Mastermind Solver

Over spring break this year, I took a trip to Newburyport and Boston, both located in the Mssachutues. Boston mainly looked at graduate schools and had fun in the city, but Newburyport was my time to have a scenic few days to rest and enjoy the quiet life.

One evening, someone pulled out a game of mastermind after dinner, and the academic in me was immediately attracted to it. After reading the rule book, it was clear that mastermind was some kind of SAT problem/logic puzzle combined with minimax game theory packaged in an approachable and fun game. Essentially, this game is wordle with colored pegs instead of letters, and the feedback you get for your guess doesn't have any position information, only how many of your pegs are in the right spot and wrong spot.
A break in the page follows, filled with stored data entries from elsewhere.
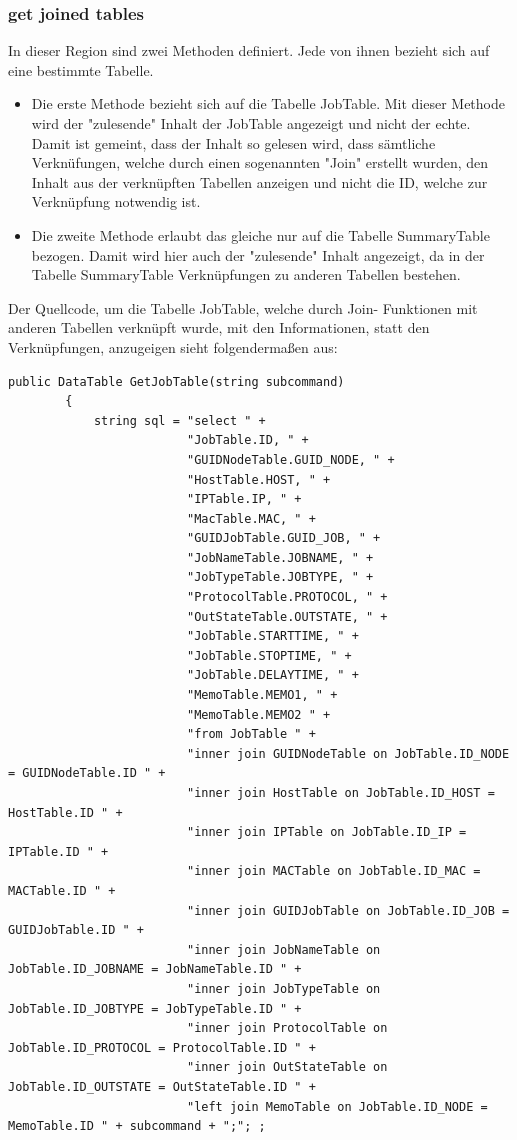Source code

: \documentclass[12pt,a4paper]{report}
\begin{document}
\begin{onehalfspace}
\subsubsection{get joined tables}
In dieser Region sind zwei Methoden definiert. Jede von ihnen bezieht sich auf eine bestimmte Tabelle.
\begin{itemize}
\item Die erste Methode bezieht sich auf die Tabelle JobTable. Mit dieser Methode wird der "{}zulesende"{} Inhalt der JobTable angezeigt und nicht der echte. Damit ist gemeint, dass der Inhalt so gelesen wird, dass sämtliche Verknüfungen, welche durch einen sogenannten "{}Join"{} erstellt wurden, den Inhalt aus der verknüpften Tabellen anzeigen und nicht die ID, welche zur Verknüpfung notwendig ist.
\item Die zweite Methode erlaubt das gleiche nur auf die Tabelle SummaryTable bezogen. Damit wird hier auch der "{}zulesende"{} Inhalt angezeigt, da in der Tabelle SummaryTable Verknüpfungen zu anderen Tabellen bestehen.
\end{itemize}
Der Quellcode, um die Tabelle JobTable, welche durch Join- Funktionen mit anderen Tabellen verknüpft wurde, mit den Informationen, statt den Verknüpfungen, anzugeigen sieht folgendermaßen aus:
\begin{lstlisting}
public DataTable GetJobTable(string subcommand)
        {
            string sql = "select " +
                         "JobTable.ID, " +
                         "GUIDNodeTable.GUID_NODE, " +
                         "HostTable.HOST, " +
                         "IPTable.IP, " +
                         "MacTable.MAC, " +
                         "GUIDJobTable.GUID_JOB, " +
                         "JobNameTable.JOBNAME, " +
                         "JobTypeTable.JOBTYPE, " +
                         "ProtocolTable.PROTOCOL, " +
                         "OutStateTable.OUTSTATE, " +
                         "JobTable.STARTTIME, " +
                         "JobTable.STOPTIME, " +
                         "JobTable.DELAYTIME, " +
                         "MemoTable.MEMO1, " +
                         "MemoTable.MEMO2 " +
                         "from JobTable " +
                         "inner join GUIDNodeTable on JobTable.ID_NODE = GUIDNodeTable.ID " +
                         "inner join HostTable on JobTable.ID_HOST = HostTable.ID " +
                         "inner join IPTable on JobTable.ID_IP = IPTable.ID " +
                         "inner join MACTable on JobTable.ID_MAC = MACTable.ID " +
                         "inner join GUIDJobTable on JobTable.ID_JOB = GUIDJobTable.ID " +
                         "inner join JobNameTable on JobTable.ID_JOBNAME = JobNameTable.ID " +
                         "inner join JobTypeTable on JobTable.ID_JOBTYPE = JobTypeTable.ID " +
                         "inner join ProtocolTable on JobTable.ID_PROTOCOL = ProtocolTable.ID " +
                         "inner join OutStateTable on JobTable.ID_OUTSTATE = OutStateTable.ID " +
                         "left join MemoTable on JobTable.ID_NODE = MemoTable.ID " + subcommand + ";"; ;


\end{lstlisting}
\end{onehalfspace}
\end{document}
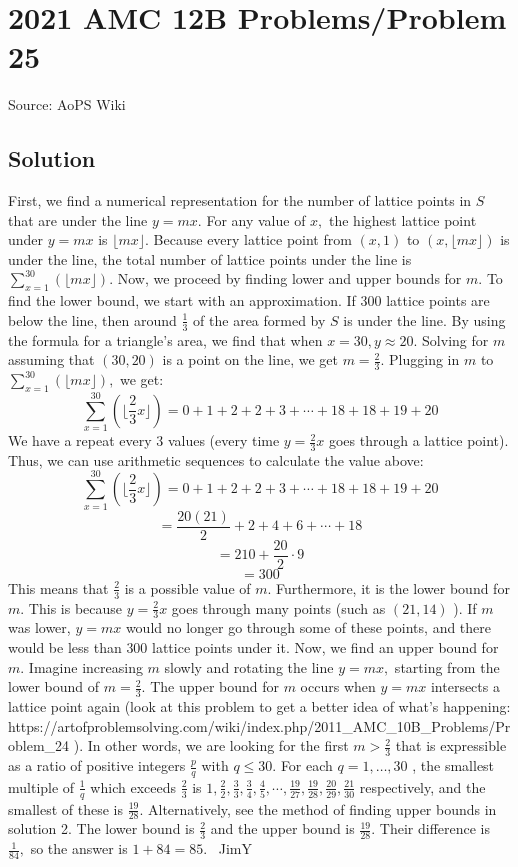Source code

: \documentclass[12pt]{article}
\begin{document}
\section*{{2021 AMC 12B Problems/Problem 25}}
Source: AoPS Wiki

\subsection*{Solution}
First, we find a numerical representation for the number of lattice points in $S$ that are under the line $y=mx.$ For any value of $x,$ the highest lattice point under $y=mx$ is $\lfloor mx \rfloor.$ Because every lattice point from $(x, 1)$ to $(x, \lfloor mx \rfloor)$ is under the line, the total number of lattice points under the line is $\sum_{x=1}^{30}(\lfloor mx \rfloor).$ Now, we proceed by finding lower and upper bounds for $m.$ To find the lower bound, we start with an approximation. If $300$ lattice points are below the line, then around $\frac{1}{3}$ of the area formed by $S$ is under the line. By using the formula for a triangle's area, we find that when $x=30, y \approx 20.$ Solving for $m$ assuming that $(30, 20)$ is a point on the line, we get $m = \frac{2}{3}.$ Plugging in $m$ to $\sum_{x=1}^{30}(\lfloor mx \rfloor),$ we get: \[\sum_{x=1}^{30}(\lfloor \frac{2}{3}x \rfloor) = 0 + 1 + 2 + 2 + 3 + \cdots + 18 + 18 + 19 + 20\] We have a repeat every $3$ values (every time $y=\frac{2}{3}x$ goes through a lattice point). Thus, we can use arithmetic sequences to calculate the value above: \[\sum_{x=1}^{30}(\lfloor \frac{2}{3}x \rfloor) = 0 + 1 + 2 + 2 + 3 + \cdots + 18 + 18 + 19 + 20\] \[=\frac{20(21)}{2} + 2 + 4 + 6 + \cdots + 18\] \[=210 + \frac{20}{2}\cdot 9\] \[=300\] This means that $\frac{2}{3}$ is a possible value of $m.$ Furthermore, it is the lower bound for $m.$ This is because $y=\frac{2}{3}x$ goes through many points (such as $(21, 14)$ ). If $m$ was lower, $y=mx$ would no longer go through some of these points, and there would be less than $300$ lattice points under it. Now, we find an upper bound for $m.$ Imagine increasing $m$ slowly and rotating the line $y=mx,$ starting from the lower bound of $m=\frac{2}{3}.$ The upper bound for $m$ occurs when $y=mx$ intersects a lattice point again (look at this problem to get a better idea of what's happening: https://artofproblemsolving.com/wiki/index.php/2011_AMC_10B_Problems/Problem_24 ). In other words, we are looking for the first $m > \frac{2}{3}$ that is expressible as a ratio of positive integers $\frac{p}{q}$ with $q \le 30.$ For each $q=1,\dots,30$ , the smallest multiple of $\frac{1}{q}$ which exceeds $\frac{2}{3}$ is $1, \frac{2}{2}, \frac{3}{3}, \frac{3}{4}, \frac{4}{5}, \cdots , \frac{19}{27}, \frac{19}{28}, \frac{20}{29}, \frac{21}{30}$ respectively, and the smallest of these is $\frac{19}{28}.$ Alternatively, see the method of finding upper bounds in solution 2. The lower bound is $\frac{2}{3}$ and the upper bound is $\frac{19}{28}.$ Their difference is $\frac{1}{84},$ so the answer is $1 + 84 = \boxed{85}.$ ~JimY
\end{document}
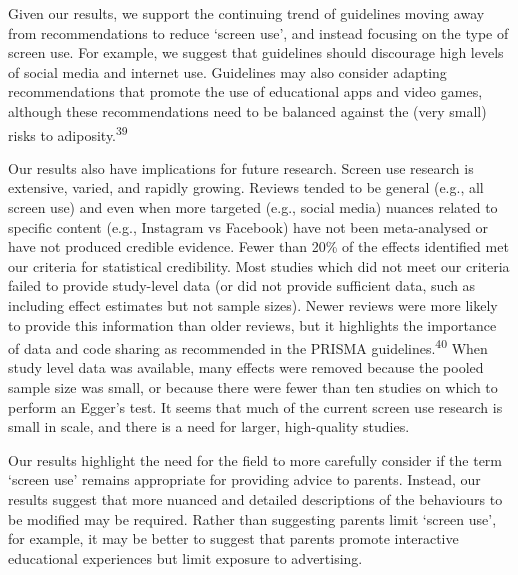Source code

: \documentclass[
  english,
  man]{apa6}
\begin{document}
Given our results, we support the continuing trend of guidelines moving away from recommendations to reduce `screen use', and instead focusing on the type of screen use.
For example, we suggest that guidelines should discourage high levels of social media and internet use.
Guidelines may also consider adapting recommendations that promote the use of educational apps and video games, although these recommendations need to be balanced against the (very small) risks to adiposity.\textsuperscript{39}

Our results also have implications for future research.
Screen use research is extensive, varied, and rapidly growing.
Reviews tended to be general (e.g., all screen use) and even when more targeted (e.g., social media) nuances related to specific content (e.g., Instagram vs Facebook) have not been meta-analysed or have not produced credible evidence.
Fewer than 20\% of the effects identified met our criteria for statistical credibility.
Most studies which did not meet our criteria failed to provide study-level data (or did not provide sufficient data, such as including effect estimates but not sample sizes).
Newer reviews were more likely to provide this information than older reviews, but it highlights the importance of data and code sharing as recommended in the PRISMA guidelines.\textsuperscript{40}
When study level data was available, many effects were removed because the pooled sample size was small, or because there were fewer than ten studies on which to perform an Egger's test.
It seems that much of the current screen use research is small in scale, and there is a need for larger, high-quality studies.

Our results highlight the need for the field to more carefully consider if the term `screen use' remains appropriate for providing advice to parents.
Instead, our results suggest that more nuanced and detailed descriptions of the behaviours to be modified may be required.
Rather than suggesting parents limit `screen use', for example, it may be better to suggest that parents promote interactive educational experiences but limit exposure to advertising.
\end{document}
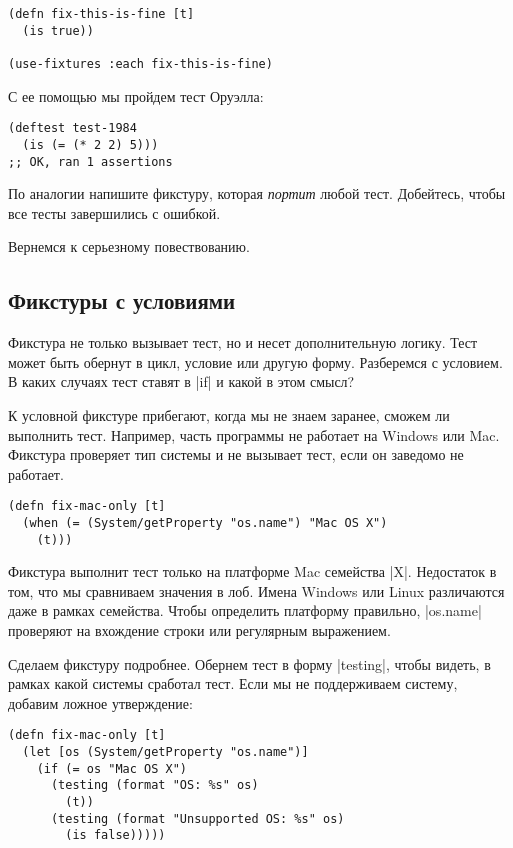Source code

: \begin{verbatim}
(defn fix-this-is-fine [t]
  (is true))

(use-fixtures :each fix-this-is-fine)
\end{verbatim}

С ее помощью мы пройдем тест Оруэлла:

\begin{verbatim}
(deftest test-1984
  (is (= (* 2 2) 5)))
;; OK, ran 1 assertions
\end{verbatim}

По аналогии напишите фикстуру, которая \emph{портит} любой тест. Добейтесь,
чтобы все тесты завершились с ошибкой.

Вернемся к серьезному повествованию.

\subsection{Фикстуры с условиями}

Фикстура не только вызывает тест, но и несет дополнительную логику. Тест может
быть обернут в цикл, условие или другую форму. Разберемся с условием. В каких
случаях тест ставят в \spverb|if| и какой в этом смысл?

К условной фикстуре прибегают, когда мы не знаем заранее, сможем ли выполнить
тест. Например, часть программы не работает на Windows или Mac. Фикстура
проверяет тип системы и не вызывает тест, если он заведомо не работает.

\begin{verbatim}
(defn fix-mac-only [t]
  (when (= (System/getProperty "os.name") "Mac OS X")
    (t)))
\end{verbatim}

Фикстура выполнит тест только на платформе Mac семейства \spverb|X|. Недостаток
в том, что мы сравниваем значения в лоб. Имена Windows или Linux различаются
даже в рамках семейства. Чтобы определить платформу правильно, \spverb|os.name|
проверяют на вхождение строки или регулярным выражением.

Сделаем фикстуру подробнее. Обернем тест в форму \spverb|testing|, чтобы видеть,
в рамках какой системы сработал тест. Если мы не поддерживаем систему, добавим
ложное утверждение:

\begin{verbatim}
(defn fix-mac-only [t]
  (let [os (System/getProperty "os.name")]
    (if (= os "Mac OS X")
      (testing (format "OS: %s" os)
        (t))
      (testing (format "Unsupported OS: %s" os)
        (is false)))))
\end{verbatim}

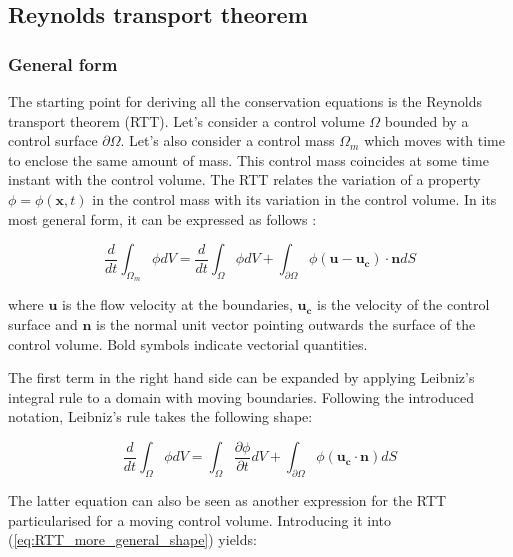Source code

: \subsection{Reynolds transport theorem}

\subsubsection*{General form}

The starting point for deriving all the conservation equations is the Reynolds transport theorem (RTT). Let's consider a control volume $\Omega$ bounded by a control surface $\partial \Omega$. Let's also consider a control mass $\Omega_m$ which moves with time to enclose the same amount of mass. This control mass coincides at some time instant with the control volume. The RTT relates the variation of a property $\phi = \phi \left( \boldsymbol{x}, t \right)$ in the control mass with its variation in the control volume. In its most general form, it can be expressed as follows :

\begin{equation}
\label{eq:RTT_more_general_shape}
\frac{d}{dt} \int_{\Omega_m} \phi  dV =  \frac{ d}{dt} \int_\Omega \phi dV + \int_{\partial \Omega} \phi  \left( \boldsymbol{u} - \boldsymbol{u_c} \right) \cdot \boldsymbol{n}  dS
\end{equation}

where $\boldsymbol{u}$ is the flow velocity at the boundaries, $\boldsymbol{u_c}$ is the velocity of the control surface and $\boldsymbol{n}$ is the normal unit vector pointing outwards the surface of the control volume. Bold symbols indicate vectorial quantities. 

The first term in the right hand side can be expanded by applying Leibniz's integral rule to a domain with moving boundaries. Following the introduced notation, Leibniz's rule takes the following shape:

\begin{equation}
\label{eq:reynolds_transport_theorem_general_controlVolume}
\frac{d}{dt} \int_\Omega \phi dV =  \int_\Omega \frac{\partial \phi}{\partial t} dV + \int_{\partial \Omega} \phi \left( \boldsymbol{u_c} \cdot \boldsymbol{n} \right) dS
\end{equation}

The latter equation can also be seen as another expression for the RTT particularised for a moving control volume. Introducing it into (\ref{eq:RTT_more_general_shape}) yields:


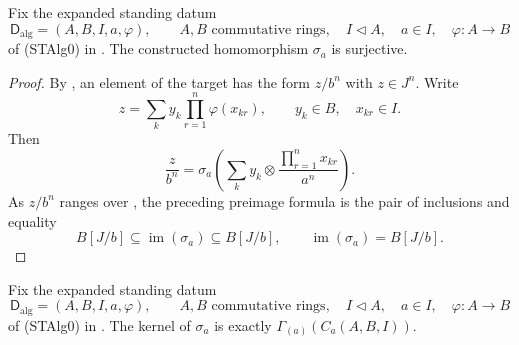 \begin{lemma}
  \label{lemma:nagata-strict-chart-map-surjective}
  \lean{}

  Fix the expanded standing datum
  \[
    \mathsf D_{\mathrm{alg}}=(A,B,I,a,\varphi),\qquad
    A,B\text{ commutative rings},\quad
    I\triangleleft A,\quad a\in I,\quad
    \varphi\colon A\to B
  \]
  of (STAlg0) in
  .
  The constructed homomorphism $\sigma_a$ is surjective.
\end{lemma}

\begin{proof}
  By , an element of the target has
  the form $z/b^n$ with $z\in J^n$.  Write
  \[
    z=\sum_k y_k\prod_{r=1}^n\varphi(x_{kr}),
    \qquad y_k\in B,\quad x_{kr}\in I.
  \]
  Then
  \[
    \frac z{b^n}
      =\sigma_a\left(
        \sum_k y_k\otimes
          \frac{\prod_{r=1}^nx_{kr}}{a^n}\right).
  \]
  As $z/b^n$ ranges over
  , the preceding preimage formula
  is the pair of inclusions and equality
  \[
    B[J/b]\subseteq\operatorname{im}(\sigma_a)
      \subseteq B[J/b],
    \qquad
    \operatorname{im}(\sigma_a)=B[J/b].
  \]
\end{proof}

\begin{lemma}
  \label{lemma:nagata-strict-chart-map-kernel}
  \lean{}

  Fix the expanded standing datum
  \[
    \mathsf D_{\mathrm{alg}}=(A,B,I,a,\varphi),\qquad
    A,B\text{ commutative rings},\quad
    I\triangleleft A,\quad a\in I,\quad
    \varphi\colon A\to B
  \]
  of (STAlg0) in
  .
  The kernel of $\sigma_a$ is exactly
  $\Gamma_{(a)}(C_a(A,B,I))$.
\end{lemma}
After some digging, I found that Donald Knuth has already proposed a worst-case five-guess algorithm (for the original version of the game with 6 colors and 4 holes).

Below is my implementation of this approach but parametrized to handle any number of colors and holes.

import random
import itertools


random.seed(0)

def score_guess(guess, secret_code, verbose=False):
    red = 0
    white = 0
    for i in range(len(guess)):
        if guess[i] == secret_code[i]:
            red += 1
        else:
            if guess[i] in secret_code:
                white += 1
    return (red, white)

def play_mastermind(n=5, c=7):

    print("#" * 40)
    print("Welcome to Mastermind!")
    print("#" * 40)
    print()

    print("You are playing a game with {} colors and {} digits.".format(c, n))
    print()

    secret_code = []
    for i in range(n):
        secret_code.append(random.randint(0, c - 1))
    print("The secret code is:", secret_code)
    print()

    possible_secret_codes = list(itertools.product(range(c), repeat=n))

    guesses = 0

    guess = tuple([0 if (i < (n / 2)) else 1 for i in range(n)])

    while True:
        guesses += 1
        print("Try this guess: ", guess)
        input("Press enter to continue...")
        correct, close = score_guess(guess, secret_code)
        print("# of Red pegs:", correct)
        print("# of White pegs:", close)

        print()

        if correct == n:
            print("You win!")
            break
        
        possible_secret_codes = [x for x in possible_secret_codes if score_guess(guess, x) == (correct, close)]

        guess = random.choice(possible_secret_codes)

    print("It took", guesses, "guesses to win.")
    print()

    return guesses

if __name__ == "__main__":
    play_mastermind(n=5, c=7)

In my implementation, the computer plays itself, but this code can be modified to take the score pegs for each guess from the user rather than the computer. In addition, the code has been parameterized to allow the user to play with any number of colors and holes.

The interesting thing about this approach is that it has a worst-case guarantee rather than trying to perform as optimized as possible. This is because it does not try and intelligently pick its next guess. It only randomly selects its next guess from a pool of possible remaining guessing. There are ways to improve the selection by using concepts from game theory and information theory, like tree searches, but I didn't bother with that.